Basta trascorrere una manciata di ore da studente universitario in Belgio per capire come, al di là dei soliti paragoni tra programmi accademici e servizi offerti agli studenti, qui ci sia qualcosa, nell’associazionismo studentesco e nel sentimento di appartenenza all’università, che proietta la vita accademica di questo piccolo Paese anni luce in avanti rispetto al modello italiano. L’attività svolta dalle associazioni studentesche in Italia, seppur encomiabile, è sicuramente ben diversa e meno consistente rispetto a quella delle loro equivalenti a poche migliaia di chilometri più a nord. E questo, sia chiaro, non per demeriti delle prime, ma per l’assoluta monoliticità del mondo accademico italiano. Nel nostro sistema sembra difficile, se non impossibile, concepire un modello in cui le associazioni studentesche, anziché essere costrette a lottare per accaparrarsi l’organizzazione di questo o di quell’evento e ad orbitare intorno alla magna mater università, vengano investite del ruolo di vere intermediarie con gli studenti.
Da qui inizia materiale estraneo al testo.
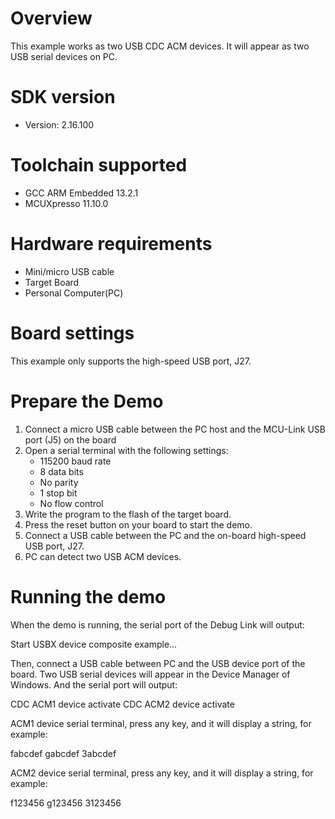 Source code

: Overview
========
This example works as two USB CDC ACM devices. It will appear as two USB serial devices on PC.


SDK version
===========
- Version: 2.16.100

Toolchain supported
===================
- GCC ARM Embedded  13.2.1
- MCUXpresso  11.10.0

Hardware requirements
=====================
- Mini/micro USB cable
- Target Board
- Personal Computer(PC)

Board settings
==============
This example only supports the high-speed USB port, J27.

Prepare the Demo
================
1.  Connect a micro USB cable between the PC host and the MCU-Link USB port (J5) on the board
2.  Open a serial terminal with the following settings:
    - 115200 baud rate
    - 8 data bits
    - No parity
    - 1 stop bit
    - No flow control
3.  Write the program to the flash of the target board.
4.  Press the reset button on your board to start the demo.
5.  Connect a USB cable between the PC and the on-board high-speed USB port, J27.
6.  PC can detect two USB ACM devices.

Running the demo
================
When the demo is running, the serial port of the Debug Link will output:

Start USBX device composite example...

Then, connect a USB cable between PC and the USB device port of the board.
Two USB serial devices will appear in the Device Manager of Windows.
And the serial port will output:

CDC ACM1 device activate
CDC ACM2 device activate

ACM1 device serial terminal, press any key, and it will display a string, for example:

fabcdef
gabcdef
3abcdef

ACM2 device serial terminal, press any key, and it will display a string, for example:

f123456
g123456
3123456

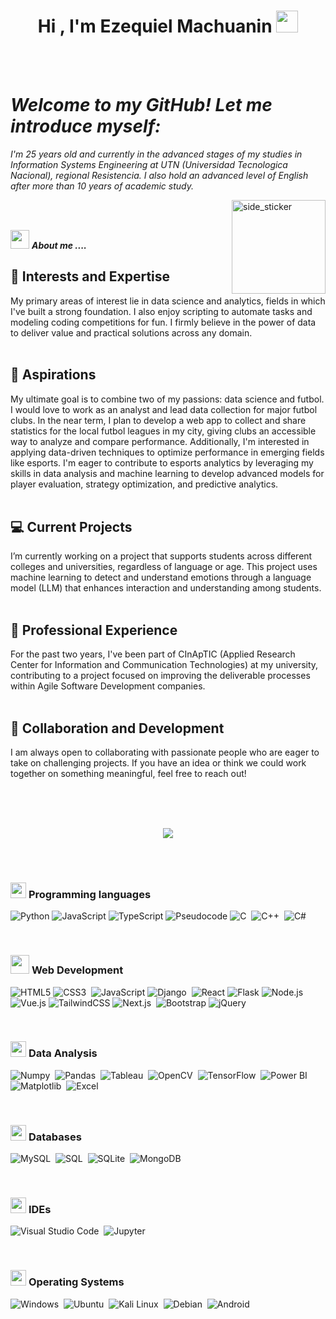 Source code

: <h1 align="center">Hi , I'm Ezequiel Machuanin <img src="https://media.giphy.com/media/hvRJCLFzcasrR4ia7z/giphy.gif" width="35"></h1>

<br><br>
<p align="center">
  <em>
    <h1>Welcome to my GitHub! Let me introduce myself:</h1>
                  I'm 25 years old and currently in the advanced stages of my studies in Information Systems Engineering at UTN (Universidad Tecnologica Nacional), regional Resistencia. 
                                      I also hold an advanced level of English after more than 10 years of academic study.
  </em> 
  <br>

</p>

<img align="right" width=150px height=150px alt="side_sticker" src="https://media.giphy.com/media/TEnXkcsHrP4YedChhA/giphy.gif" />
<br><br>


<img src="https://media.giphy.com/media/iY8CRBdQXODJSCERIr/giphy.gif" width="30px">&nbsp;***About me ....***

<h2>🚀 Interests and Expertise</h2>
My primary areas of interest lie in data science and analytics, fields in which I've built a strong foundation. I also enjoy scripting to automate tasks and modeling coding competitions for fun. I firmly believe in the power of data to deliver value and practical solutions across any domain.<br><br>
<h2>🎯 Aspirations</h2>
My ultimate goal is to combine two of my passions: data science and futbol. I would love to work as an analyst and lead data collection for major futbol clubs. In the near term, I plan to develop a web app to collect and share statistics for the local futbol leagues in my city, giving clubs an accessible way to analyze and compare performance. Additionally, I'm interested in applying data-driven techniques to optimize performance in emerging fields like esports. I'm eager to contribute to esports analytics by leveraging my skills in data analysis and machine learning to develop advanced models for player evaluation, strategy optimization, and predictive analytics.<br><br>
<h2>💻 Current Projects</h2>
I’m currently working on a project that supports students across different colleges and universities, regardless of language or age. This project uses machine learning to detect and understand emotions through a language model (LLM) that enhances interaction and understanding among students.<br><br>
<h2>🏢 Professional Experience</h2>
For the past two years, I've been part of CInApTIC (Applied Research Center for Information and Communication Technologies) at my university, contributing to a project focused on improving the deliverable processes within Agile Software Development companies.<br><br>
<h2>🤝 Collaboration and Development</h2>
I am always open to collaborating with passionate people who are eager to take on challenging projects. If you have an idea or think we could work together on something meaningful, feel free to reach out!<br><br>


 <br><br>

<p align="center">
  <a href="https://github.com/DenverCoder1/readme-typing-svg"><img src="https://readme-typing-svg.herokuapp.com?lines=My+working+tools&center=true&width=400&height=50&size=35"></a>
</p>


<br><br>

### <picture> <img src = "https://github.com/7oSkaaa/7oSkaaa/blob/main/Images/Programming_Languages.gif?raw=true" width = 25px>  </picture> Programming languages
![Python](https://img.shields.io/badge/-Python-000?&logo=Python)
![JavaScript](https://img.shields.io/badge/-JavaScript-000?&logo=JavaScript)
![TypeScript](https://img.shields.io/badge/-TypeScript-000?&logo=TypeScript&logoColor=007ACC)
![Pseudocode](https://img.shields.io/badge/-Pseudocode-000?&logo=Codecademy&logoColor=white)
![C](https://img.shields.io/badge/-C-000?&logo=c&logoColor=A8B9CC)&nbsp;
![C++](https://img.shields.io/badge/-C++-000?&logo=cplusplus&logoColor=00599C)&nbsp;
![C#](https://img.shields.io/badge/-C%23-000?&logo=csharp&logoColor=239120)&nbsp;

<br>

### <picture> <img src = "https://github.com/7oSkaaa/7oSkaaa/blob/main/Images/Front_End.gif?raw=true" width = 30px>  </picture> Web Development

![HTML5](https://img.shields.io/badge/-HTML5-000?&logo=html5)
![CSS3](https://img.shields.io/badge/-CSS3-000?&logo=css3&logoColor=1572B6)&nbsp;
![JavaScript](https://img.shields.io/badge/-JavaScript-000?&logo=JavaScript)
![Django](https://img.shields.io/badge/-Django-000?&logo=django&logoColor=092E20)&nbsp;
![React](https://img.shields.io/badge/-React-000?&logo=React&logoColor=61DAFB)
![Flask](https://img.shields.io/badge/-Flask-000?&logo=Flask&logoColor=white)
![Node.js](https://img.shields.io/badge/-Node.js-000?&logo=Node.js&logoColor=green)
![Vue.js](https://img.shields.io/badge/-Vue.js-000?&logo=vue.js)
![TailwindCSS](https://img.shields.io/badge/-TailwindCSS-000?&logo=TailwindCSS&logoColor=38B2AC)
![Next.js](https://img.shields.io/badge/-Next.js-000?&logo=nextdotjs&logoColor=white)&nbsp;
![Bootstrap](https://img.shields.io/badge/-Bootstrap-000?&logo=Bootstrap&logoColor=7952B3)
![jQuery](https://img.shields.io/badge/-jQuery-000?&logo=jQuery&logoColor=0769AD)

<br>


### <picture> <img src = "https://github.com/7oSkaaa/7oSkaaa/blob/main/Images/Software_Tools.gif?raw=true" width = 25px>  </picture> Data Analysis

![Numpy](https://img.shields.io/badge/-Numpy-000?&logo=numpy&logoColor=4FA9DC)&nbsp;
![Pandas](https://img.shields.io/badge/-Pandas-000?&logo=pandas&logoColor=150458)&nbsp;
![Tableau](https://img.shields.io/badge/-Tableau-000?&logo=Tableau&logoColor=E97627)&nbsp;
![OpenCV](https://img.shields.io/badge/-OpenCV-000?&logo=opencv&logoColor=5C3EE8)&nbsp;
![TensorFlow](https://img.shields.io/badge/-TensorFlow-000?&logo=tensorflow&logoColor=FF6F00)&nbsp;
![Power BI](https://img.shields.io/badge/-Power%20BI-000?&logo=power-bi&logoColor=F2C811)&nbsp;
![Matplotlib](https://img.shields.io/badge/-Matplotlib-000?&logo=matplotlib&logoColor=8E44AD)&nbsp;
![Excel](https://img.shields.io/badge/-Excel-000?&logo=microsoft-excel&logoColor=217346)&nbsp;

<br>

### <picture> <img src="https://github.com/7oSkaaa/7oSkaaa/blob/main/Images/Right_Side.gif?raw=true" width="25px"> </picture> Databases

![MySQL](https://img.shields.io/badge/-MySQL-000?&logo=mysql&logoColor=4479A1)&nbsp;
![SQL](https://img.shields.io/badge/-SQL-000?&logo=postgresql&logoColor=316192)&nbsp;
![SQLite](https://img.shields.io/badge/-SQLite-000?&logo=sqlite&logoColor=003B57)&nbsp;
![MongoDB](https://img.shields.io/badge/-MongoDB-000?&logo=mongodb&logoColor=47A248)&nbsp;

<br>

### <picture> <img src = "https://github.com/7oSkaaa/7oSkaaa/blob/main/Images/IDEs.gif?raw=true" width = 25px>  </picture> IDEs

![Visual Studio Code](https://img.shields.io/badge/-Visual%20Studio%20Code-000?&logo=visual-studio-code&logoColor=007ACC)&nbsp;
![Jupyter](https://img.shields.io/badge/-Jupyter-000?&logo=Jupyter&logoColor=F37626)&nbsp;

<br>

### <picture> <img src = "https://github.com/7oSkaaa/7oSkaaa/blob/main/Images/OS.gif?raw=true" width = 25px>  </picture> Operating Systems

![Windows](https://img.shields.io/badge/-Windows-000?&logo=windows&logoColor=00ADEF)&nbsp;
![Ubuntu](https://img.shields.io/badge/-Ubuntu-000?&logo=Ubuntu&logoColor=E95420)&nbsp;
![Kali Linux](https://img.shields.io/badge/-Kali%20Linux-000?&logo=KaliLinux&logoColor=557C94)&nbsp;
![Debian](https://img.shields.io/badge/-Debian-000?&logo=debian&logoColor=A81D33)&nbsp;
![Android](https://img.shields.io/badge/-Android-000?&logo=android&logoColor=3DDC84)&nbsp;



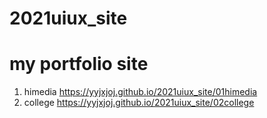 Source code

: # 2021uiux_site
# my portfolio site
1. himedia  https://yyjxjoj.github.io/2021uiux_site/01himedia
1. college  https://yyjxjoj.github.io/2021uiux_site/02college
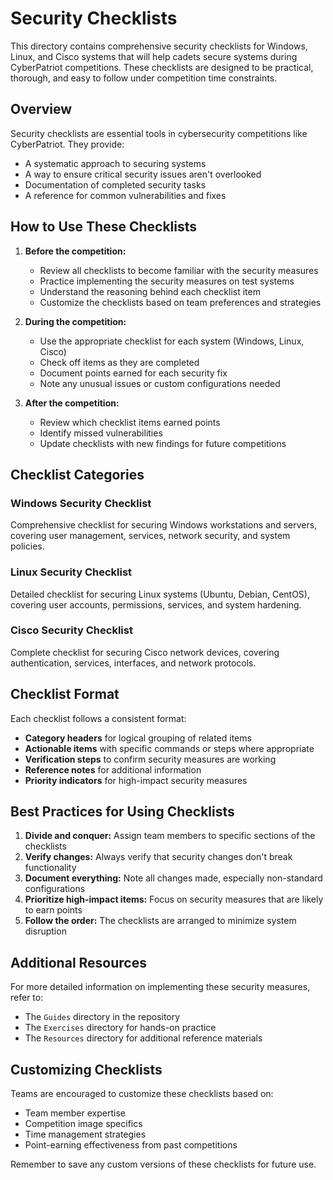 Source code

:# Security Checklists

This directory contains comprehensive security checklists for Windows, Linux, and Cisco systems that will help cadets secure systems during CyberPatriot competitions. These checklists are designed to be practical, thorough, and easy to follow under competition time constraints.

## Overview

Security checklists are essential tools in cybersecurity competitions like CyberPatriot. They provide:

- A systematic approach to securing systems
- A way to ensure critical security issues aren't overlooked
- Documentation of completed security tasks
- A reference for common vulnerabilities and fixes

## How to Use These Checklists

1. **Before the competition:**
   - Review all checklists to become familiar with the security measures
   - Practice implementing the security measures on test systems
   - Understand the reasoning behind each checklist item
   - Customize the checklists based on team preferences and strategies

2. **During the competition:**
   - Use the appropriate checklist for each system (Windows, Linux, Cisco)
   - Check off items as they are completed
   - Document points earned for each security fix
   - Note any unusual issues or custom configurations needed

3. **After the competition:**
   - Review which checklist items earned points
   - Identify missed vulnerabilities
   - Update checklists with new findings for future competitions

## Checklist Categories

### Windows Security Checklist
Comprehensive checklist for securing Windows workstations and servers, covering user management, services, network security, and system policies.

### Linux Security Checklist
Detailed checklist for securing Linux systems (Ubuntu, Debian, CentOS), covering user accounts, permissions, services, and system hardening.

### Cisco Security Checklist
Complete checklist for securing Cisco network devices, covering authentication, services, interfaces, and network protocols.

## Checklist Format

Each checklist follows a consistent format:

- **Category headers** for logical grouping of related items
- **Actionable items** with specific commands or steps where appropriate
- **Verification steps** to confirm security measures are working
- **Reference notes** for additional information
- **Priority indicators** for high-impact security measures

## Best Practices for Using Checklists

1. **Divide and conquer:** Assign team members to specific sections of the checklists
2. **Verify changes:** Always verify that security changes don't break functionality
3. **Document everything:** Note all changes made, especially non-standard configurations
4. **Prioritize high-impact items:** Focus on security measures that are likely to earn points
5. **Follow the order:** The checklists are arranged to minimize system disruption

## Additional Resources

For more detailed information on implementing these security measures, refer to:

- The `Guides` directory in the repository
- The `Exercises` directory for hands-on practice
- The `Resources` directory for additional reference materials

## Customizing Checklists

Teams are encouraged to customize these checklists based on:

- Team member expertise
- Competition image specifics
- Time management strategies
- Point-earning effectiveness from past competitions

Remember to save any custom versions of these checklists for future use.
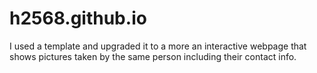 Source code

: # h2568.github.io
I used a template and upgraded it to a more an interactive webpage that shows pictures taken by the same person including their contact info.
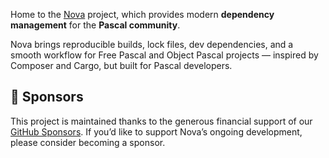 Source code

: Home to the [Nova](https://github.com/nova-packager/nova) project, which provides modern **dependency management** for the **Pascal community**.  

Nova brings reproducible builds, lock files, dev dependencies, and a smooth workflow for Free Pascal and Object Pascal projects — inspired by Composer and Cargo, but built for Pascal developers.

## 💖 Sponsors

This project is maintained thanks to the generous financial support of our [GitHub Sponsors](https://github.com/sponsors/nova-packager). If you’d like to support Nova’s ongoing development, please consider becoming a sponsor.
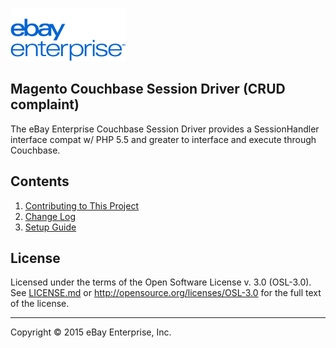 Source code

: [![ebay logo](docs/static/logo-vert.png)](http://www.ebayenterprise.com/)

## Magento Couchbase Session Driver (CRUD complaint)

The eBay Enterprise Couchbase Session Driver provides a SessionHandler interface compat w/ PHP 5.5 and greater to interface and execute through Couchbase.

## Contents

1. [Contributing to This Project](CONTRIBUTING.md)
2. [Change Log](CHANGELOG.md)
3. [Setup Guide](INSTALL.md)

## License

Licensed under the terms of the Open Software License v. 3.0 (OSL-3.0). See [LICENSE.md](LICENSE.md) or http://opensource.org/licenses/OSL-3.0 for the full text of the license.

- - -
Copyright © 2015 eBay Enterprise, Inc.

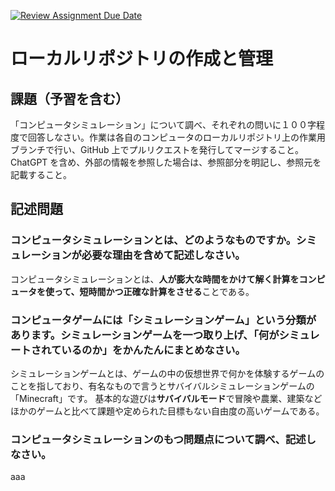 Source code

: [![Review Assignment Due Date](https://classroom.github.com/assets/deadline-readme-button-24ddc0f5d75046c5622901739e7c5dd533143b0c8e959d652212380cedb1ea36.svg)](https://classroom.github.com/a/wXVH1iCY)
# ローカルリポジトリの作成と管理

## 課題（予習を含む）

「コンピュータシミュレーション」について調べ、それぞれの問いに１００字程度で回答しなさい。作業は各自のコンピュータのローカルリポジトリ上の作業用ブランチで行い、GitHub 上でプルリクエストを発行してマージすること。ChatGPT を含め、外部の情報を参照した場合は、参照部分を明記し、参照元を記載すること。

## 記述問題

### コンピュータシミュレーションとは、どのようなものですか。シミュレーションが必要な理由を含めて記述しなさい。

コンピュータシミュレーションとは、**人が膨大な時間をかけて解く計算をコンピュータを使って、短時間かつ正確な計算をさせる**ことである。


### コンピュータゲームには「シミュレーションゲーム」という分類があります。シミュレーションゲームを一つ取り上げ、「何がシミュレートされているのか」をかんたんにまとめなさい。

シミュレーションゲームとは、ゲームの中の仮想世界で何かを体験するゲームのことを指しており、有名なもので言うとサバイバルシミュレーションゲームの「Minecraft」です。
基本的な遊びは**サバイバルモード**で冒険や農業、建築などほかのゲームと比べて課題や定められた目標もない自由度の高いゲームである。



### コンピュータシミュレーションのもつ問題点について調べ、記述しなさい。

aaa



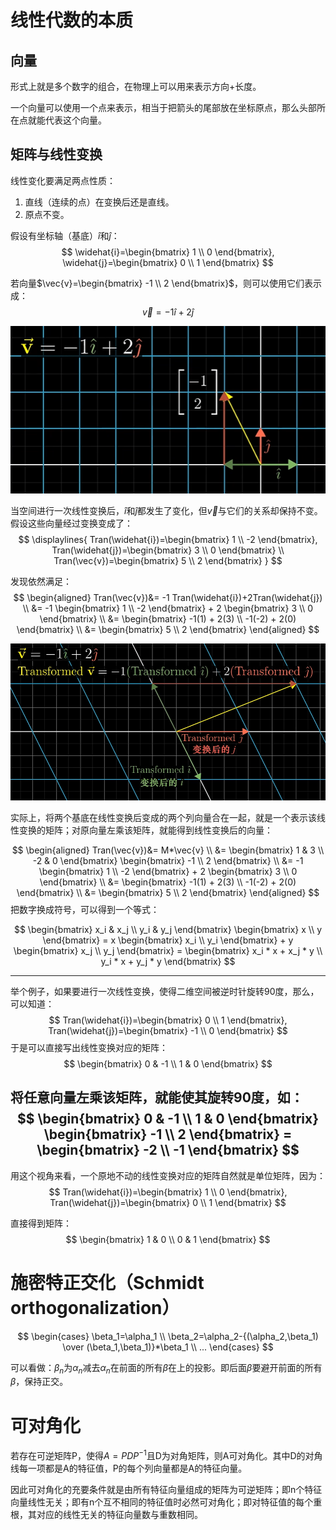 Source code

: 
# 线性代数的本质

## 向量

形式上就是多个数字的组合，在物理上可以用来表示方向+长度。

一个向量可以使用一个点来表示，相当于把箭头的尾部放在坐标原点，那么头部所在点就能代表这个向量。

## 矩阵与线性变换

线性变化要满足两点性质：
1. 直线（连续的点）在变换后还是直线。
2. 原点不变。

假设有坐标轴（基底）$\widehat{i}$和$\widehat{j}$：
$$
\widehat{i}=\begin{bmatrix} 1 \\ 0 \end{bmatrix},
\widehat{j}=\begin{bmatrix} 0 \\ 1 \end{bmatrix}
$$

若向量$\vec{v}=\begin{bmatrix} -1 \\ 2 \end{bmatrix}$，则可以使用它们表示成：
$$\vec{v}=-1\widehat{i}+2\widehat{j}$$

![400](assets/uTools_1720179860393.png)

当空间进行一次线性变换后，$\widehat{i}$和$\widehat{j}$都发生了变化，但$\vec{v}$与它们的关系却保持不变。假设这些向量经过变换变成了：
$$
\displaylines{
Tran(\widehat{i})=\begin{bmatrix} 1 \\ -2 \end{bmatrix},
Tran(\widehat{j})=\begin{bmatrix} 3 \\ 0 \end{bmatrix} \\
Tran(\vec{v})=\begin{bmatrix} 5 \\ 2 \end{bmatrix}
}
$$

发现依然满足：
$$
\begin{aligned}
Tran(\vec{v})&= -1 Tran(\widehat{i})+2Tran(\widehat{j}) \\
&= -1 \begin{bmatrix} 1 \\ -2 \end{bmatrix} +
2 \begin{bmatrix} 3 \\ 0 \end{bmatrix} \\
&= \begin{bmatrix} -1(1) + 2(3) \\ -1(-2) + 2(0) \end{bmatrix} \\
&= \begin{bmatrix} 5 \\ 2 \end{bmatrix}
\end{aligned}
$$

![600](assets/uTools_1720180242649.png)

实际上，将两个基底在线性变换后变成的两个列向量合在一起，就是一个表示该线性变换的矩阵；对原向量左乘该矩阵，就能得到线性变换后的向量：

$$
\begin{aligned}
Tran(\vec{v})&= M*\vec{v} \\
&= \begin{bmatrix} 1 & 3 \\ -2 & 0 \end{bmatrix} 
\begin{bmatrix} -1 \\ 2 \end{bmatrix} \\
&= -1 \begin{bmatrix} 1 \\ -2 \end{bmatrix} +
2 \begin{bmatrix} 3 \\ 0 \end{bmatrix} \\
&= \begin{bmatrix} -1(1) + 2(3) \\ -1(-2) + 2(0) \end{bmatrix} \\
&= \begin{bmatrix} 5 \\ 2 \end{bmatrix}
\end{aligned}
$$
把数字换成符号，可以得到一个等式：

$$
\begin{bmatrix} x_i & x_j \\ y_i & y_j \end{bmatrix} \begin{bmatrix} x \\ y \end{bmatrix} 
= x \begin{bmatrix} x_i \\ y_i \end{bmatrix} + y \begin{bmatrix} x_j \\ y_j \end{bmatrix}
= \begin{bmatrix} x_i * x + x_j * y \\ y_i * x + y_j * y \end{bmatrix}
$$

---

举个例子，如果要进行一次线性变换，使得二维空间被逆时针旋转90度，那么，可以知道：
$$
Tran(\widehat{i})=\begin{bmatrix} 0 \\ 1 \end{bmatrix},
Tran(\widehat{j})=\begin{bmatrix} -1 \\ 0 \end{bmatrix}
$$
于是可以直接写出线性变换对应的矩阵：
$$
\begin{bmatrix} 0 & -1 \\ 1 & 0 \end{bmatrix}
$$

将任意向量左乘该矩阵，就能使其旋转90度，如：
$$
\begin{bmatrix} 0 & -1 \\ 1 & 0 \end{bmatrix}
\begin{bmatrix} -1 \\ 2 \end{bmatrix}
= \begin{bmatrix} -2 \\ -1 \end{bmatrix}
$$
---

用这个视角来看，一个原地不动的线性变换对应的矩阵自然就是单位矩阵，因为：
$$
Tran(\widehat{i})=\begin{bmatrix} 1 \\ 0 \end{bmatrix},
Tran(\widehat{j})=\begin{bmatrix} 0 \\ 1 \end{bmatrix}
$$

直接得到矩阵：
$$
\begin{bmatrix} 1 & 0 \\ 0 & 1 \end{bmatrix}
$$

# 施密特正交化（Schmidt orthogonalization）


$$
\begin{cases}
\beta_1=\alpha_1 \\
\beta_2=\alpha_2-{(\alpha_2,\beta_1) \over (\beta_1,\beta_1)}*\beta_1 \\
...
\end{cases}
$$


可以看做：$\beta_n$为$\alpha_n$减去$\alpha_n$在前面的所有$\beta$在上的投影。即后面$\beta$要避开前面的所有$\beta$，保持正交。


# 可对角化

若存在可逆矩阵P，使得$A=PDP^{-1}$且D为对角矩阵，则A可对角化。其中D的对角线每一项都是A的特征值，P的每个列向量都是A的特征向量。

因此可对角化的充要条件就是由所有特征向量组成的矩阵为可逆矩阵；即n个特征向量线性无关；即有n个互不相同的特征值时必然可对角化；即对特征值的每个重根，其对应的线性无关的特征向量数与重数相同。











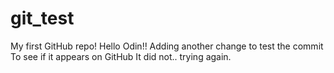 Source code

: # git_test
My first GitHub repo!
Hello Odin!!
Adding another change to test the commit
To see if it appears on GitHub
It did not.. trying again. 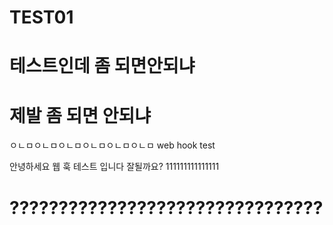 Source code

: # TEST01
# 테스트인데 좀 되면안되냐 
# 제발 좀 되면 안되냐
ㅇㄴㅁㅇㄴㅁㅇㄴㅁㅇㄴㅁㅇㄴㅁㅇㄴㅁ
web hook test


안녕하세요 웹 훅 테스트 입니다 잘될까요?
111111111111111

# ????????????????????????????????
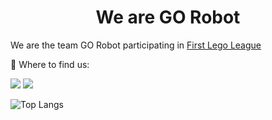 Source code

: <h1 align="center"> We are GO Robot</h1>

We are the team GO Robot participating in <a href="https://www.first-lego-league.org/de/challenge/startseite.html">First Lego League</a>

🎯 Where to find us:  

<a href="https://www.instagram.com/gorobot_official/"><img src="https://img.shields.io/badge/GO Robot-1A1B27?style=flat-square&logo=instagram"></a>
<a href="https://twitter.com/gorobot_"><img src="https://img.shields.io/badge/GO Robot-1A1B27?style=flat-square&logo=twitter"></a>

![Top Langs](https://github-readme-stats.vercel.app/api/top-langs/?username=Juoper&theme=tokyonight&layout=compact)
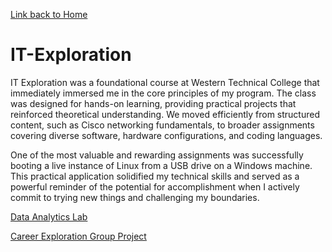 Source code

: [Link back to Home](https://jasminesyang.github.io/jasmineyang.github.io/)
# IT-Exploration
IT Exploration was a foundational course at Western Technical College that immediately immersed me in the core principles of my program. The class was designed for hands-on learning, providing practical projects that reinforced theoretical understanding. We moved efficiently from structured content, such as Cisco networking fundamentals, to broader assignments covering diverse software, hardware configurations, and coding languages.

One of the most valuable and rewarding assignments was successfully booting a live instance of Linux from a USB drive on a Windows machine. This practical application solidified my technical skills and served as a powerful reminder of the potential for accomplishment when I actively commit to trying new things and challenging my boundaries.

[Data Analytics Lab](https://lookerstudio.google.com/s/uMW67ZphcK4)

[Career Exploration Group Project](https://github.com/user-attachments/files/22957917/Career.Exploration.Group.Project.1.pptx)
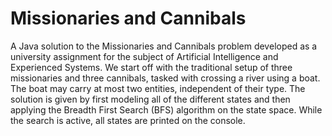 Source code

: # Missionaries and Cannibals  
A Java solution to the Missionaries and Cannibals problem developed as a university assignment for the subject of Artificial Intelligence and Experienced Systems. We start off with the traditional setup of three missionaries and three cannibals, tasked with crossing a river using a boat. The boat may carry at most two entities, independent of their type. The solution is given by first modeling all of the different states and then applying the Breadth First Search (BFS) algorithm on the state space. While the search is active, all states are printed on the console.
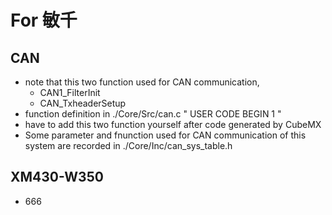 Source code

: # For 敏千

## CAN
- note that this two function used for CAN communication, 
  - CAN1_FilterInit
  - CAN_TxheaderSetup
- function definition in ./Core/Src/can.c " USER CODE BEGIN 1 "
- have to add this two function yourself after code generated by CubeMX 
- Some parameter and fnunction used for CAN communication of this system are recorded in ./Core/Inc/can_sys_table.h

## XM430-W350
- 666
In Belgio, invece, attività come la compravendita dei testi e il supporto didattico sono svolte dalle associazioni, deputate anche all’organizzazione quotidiana di eventi e – sembra incredibile- alla gestione dei rispettivi bar di facoltà, fondamentali punti di ritrovo e aggregazione. Il paragone con quanto accade in Italia è evidentemente ingeneroso, quando risulta chiaro che importare da noi un modello simile consentirebbe di soddisfare in maniera ottimale le necessità degli studenti, colte ed ascoltate da qualcuno di a loro “più vicino”, e incoraggerebbe la creazione di uno spirito di appartenenza all’università a noi del tutto sconosciuto. Le motivazioni per cui le associazioni studentesche sono legate al palo vanno ricercate nella scarsa fiducia riposta in generale negli studenti e, in particolare, nel poco interesse che molti di essi hanno verso la vita e la quotidianità universitarie, sempre più viste come punto di riferimento esclusivamente per il binomio lezioni-esami e non come realtà a 360 gradi. Ciò che servirebbe, in definitiva, è un cambiamento culturale, che per la sua natura e la sua portata, non può essere chiesto a noi, ma deve necessariamente iniziare dall’alto.